If, during the Cold War, Americans saw themselves and their political reality as the exact opposite of that of the U.S.S.R., Grant was less convinced. “Capitalism [is] the great solvent of all tradition in the modern era. When everything is made relative to profit-making, all traditions of virtue are dissolved, including that aspect of virtue known as love of country. This is why liberalism is the perfect ideology for capitalism. It demolishes those taboos that restrain expansion.”

Perhaps the Cold War has helped the U.S. avoid some of this homogenizing tendency. It perhaps leant more on its tradition of democracy, and indeed its religious tradition (as far as this can be defined), with the phrase, “one nation under God,” being added to the Pledge of Allegiance under the Eisenhower administration. In recent years religion has become more important in the political life of the nation, and, traditionally, the U.S. – in contradistinction to the U.S.S.R. or, now, the E.U. – has been keen to check the actions of government, as legislated by its Constitution. The flattening or “universalizing” tendency of liberalism has also been restrained in the U.S. by its localism of state government, which has facilitated a greatly more diverse culture (in regard to such things as the sale of alcohol) than is possible in the E.U.

While we in Europe are fully aware that Western, Judeo-Christian, Greco-Roman culture has been siphoned off over a long period, to be largely replaced by so-called liberalism, the ethnic minority cultures (with the exception of Islam) seem unaware that they too are being co-opted into the liberal project. Grant had seen this in his own country, most especially with the issuing of a manifesto in 1964 by seven French-Canadian intellectuals, which called for the retaining of the “Canadian Confederation” which, as he says, was to accept its “cultural diversity,” but which would “not be economically nationalist.” As Grant noted, this was not a French-Canadian product, but one that encouraged the homogenization of the French-speaking with the English-speaking parts of Canada, with the intention of further unifying this conglomeration with the international community. Thus, humanism was to replace its Catholicism, and the desire of the manifesto’s authors was, in their words, “to contribute to the universal order.”

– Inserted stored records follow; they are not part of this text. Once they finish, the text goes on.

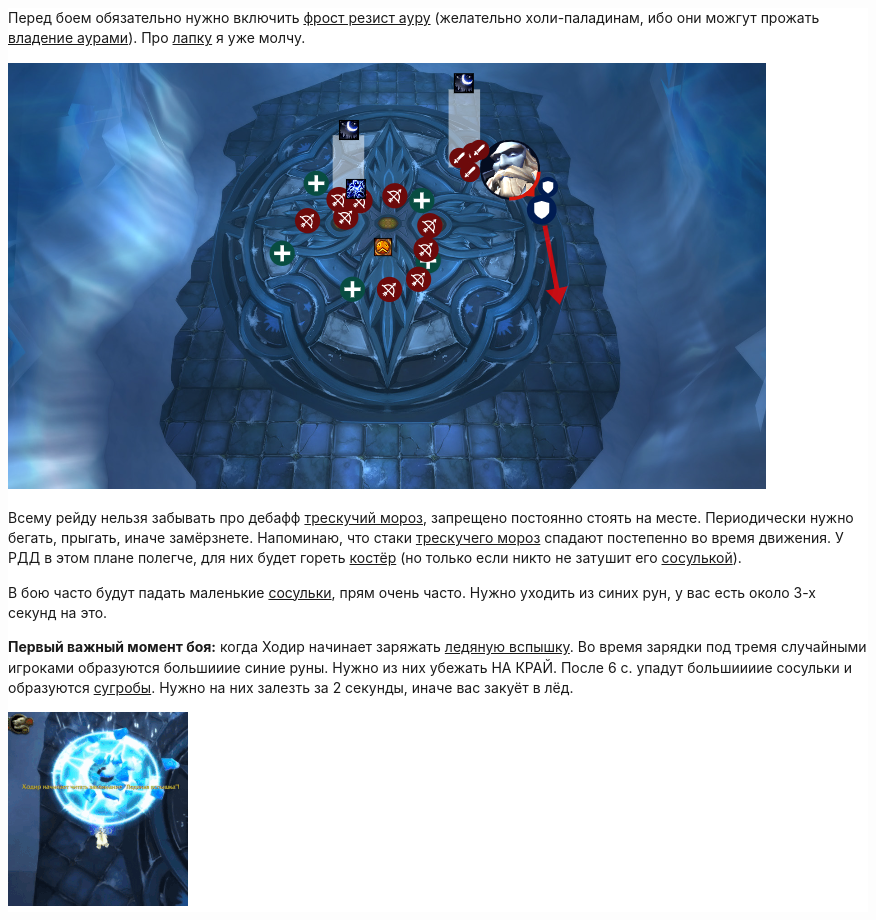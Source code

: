 Перед боем обязательно нужно включить [фрост резист ауру](https://www.wowhead.com/wotlk/ru/spell=48945) (желательно холи-паладинам, ибо они можгут прожать [владение аурами](https://www.wowhead.com/wotlk/ru/spell=31821)). Про [лапку](https://www.wowhead.com/wotlk/ru/spell=48470) я уже молчу.

![План](/img/Ходир/Ходир_план.png)

Всему рейду нельзя забывать про дебафф [трескучий мороз](https://www.wowhead.com/wotlk/ru/spell=62038), запрещено постоянно стоять на месте. Периодически нужно бегать, прыгать, иначе замёрзнете. Напоминаю, что стаки [трескучего мороз](https://www.wowhead.com/wotlk/ru/spell=62038) спадают постепенно во время движения. У РДД в этом плане полегче, для них будет гореть [костёр](https://www.wowhead.com/wotlk/ru/spell=62821) (но только если никто не затушит его [сосулькой](https://www.wowhead.com/wotlk/ru/spell=69426)).

В бою часто будут падать маленькие [сосульки](https://www.wowhead.com/wotlk/ru/spell=69426), прям очень часто. Нужно уходить из синих рун, у вас есть около 3-х секунд на это. 

**Первый важный момент боя:** когда Ходир начинает заряжать [ледяную вспышку](https://www.wowhead.com/wotlk/ru/spell=61968). Во время зарядки под тремя случайными игроками образуются большииие синие руны. Нужно из них убежать НА КРАЙ. После 6 с. упадут большиииие сосульки и образуются [сугробы](https://www.wowhead.com/wotlk/ru/spell=62463). Нужно на них залезть за 2 секунды, иначе вас закуёт в лёд. 

![Соссусусусусуля](/img/Ходир/Сугроб.gif)
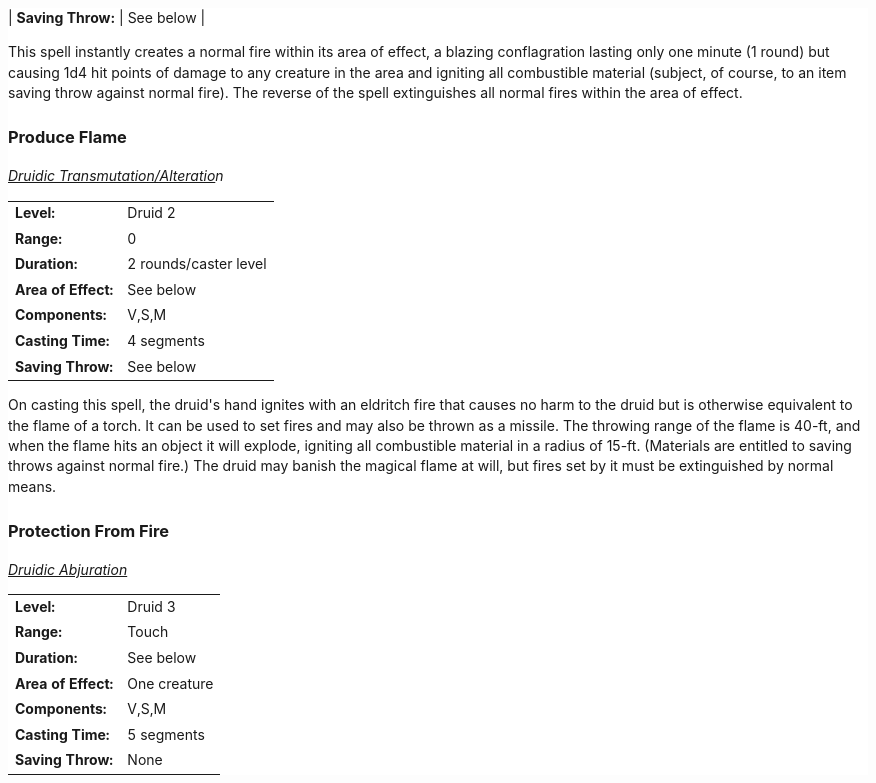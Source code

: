 | **Saving Throw:** | See below |

This spell instantly creates a normal fire within its area of effect, a blazing conflagration lasting only one minute (1 round) but causing 1d4 hit points of damage to any creature in the area and igniting all combustible material (subject, of course, to an item saving throw against normal fire). The reverse of the spell extinguishes all normal fires within the area of effect.

### Produce Flame

[*Druidic Transmutation/Alteratio*](https://osricwiki.presgas.name/doku.php?id=osric:chapter2#druid_spells_by_level)*n*

|     |     |
| --- | --- |
| **Level:** | Druid 2 |
| **Range:** | 0   |
| **Duration:** | 2 rounds/caster level |
| **Area of Effect:** | See below |
| **Components:** | V,S,M |
| **Casting Time:** | 4 segments |
| **Saving Throw:** | See below |

On casting this spell, the druid's hand ignites with an eldritch fire that causes no harm to the druid but is otherwise equivalent to the flame of a torch. It can be used to set fires and may also be thrown as a missile. The throwing range of the flame is 40-ft, and when the flame hits an object it will explode, igniting all combustible material in a radius of 15-ft. (Materials are entitled to saving throws against normal fire.) The druid may banish the magical flame at will, but fires set by it must be extinguished by normal means.

### Protection From Fire

[*Druidic Abjuration*](https://osricwiki.presgas.name/doku.php?id=osric:chapter2#druid_spells_by_level)

|     |     |
| --- | --- |
| **Level:** | Druid 3 |
| **Range:** | Touch |
| **Duration:** | See below |
| **Area of Effect:** | One creature |
| **Components:** | V,S,M |
| **Casting Time:** | 5 segments |
| **Saving Throw:** | None |
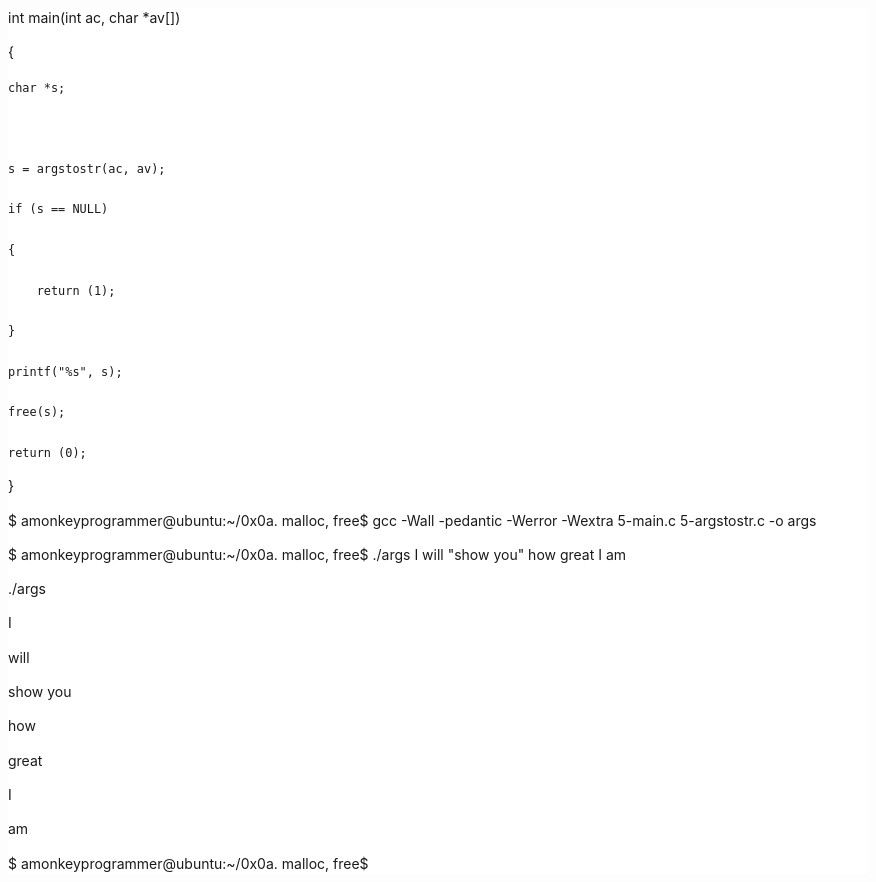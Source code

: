 int main(int ac, char *av[])

{

    char *s;



    s = argstostr(ac, av);

    if (s == NULL)

    {

        return (1);

    }

    printf("%s", s);

    free(s);

    return (0);

}

$ amonkeyprogrammer@ubuntu:~/0x0a. malloc, free$ gcc -Wall -pedantic -Werror -Wextra 5-main.c 5-argstostr.c -o args

$ amonkeyprogrammer@ubuntu:~/0x0a. malloc, free$ ./args I will "show you" how great I am

./args

I

will

show you

how

great

I

am

$ amonkeyprogrammer@ubuntu:~/0x0a. malloc, free$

The manifesto proposed an early form of multiculturalism, apologizing to the “Indians, Metis, Orientals, Doukhobors, Hutterites [… etc.]” for their ‘victimization’ by Canada, and calling for the protection of such minority cultures. Grant questions this, saying, “But do they [liberals] not know that liberalism in its most unequivocal form […] includes not only the idea of universalism but also that of homogeneity?” The cultures are not liberal, and, as such, the liberal establishment cannot mean to preserve them in earnest. “’Universal’ values,” as Grant says, “go with internationalism rather than with nationalism,” such as has been required for these cultures to preserve themselves as distinct groups with distinct traditions. Yet, remarkably, almost the exact same actions and reasoning is employed by the liberals of modern Britain, and, no doubt, those of other E.U. member states. In the last few years in Britain we have seen weeping apologies for slavery, imperialism, etc., from high up liberals, who claim that they wish to help the various ethnic communities preserve their culture, but who yet undermine all culture by institutionalizing the “universal,” to use Grants term. Take for example the statement on the British government’s website for the U.S., that,

“Muslims promote universal values [my emphasis] and champion the causes of peace, justice, tolerance, human rights, democracy and co-existence.”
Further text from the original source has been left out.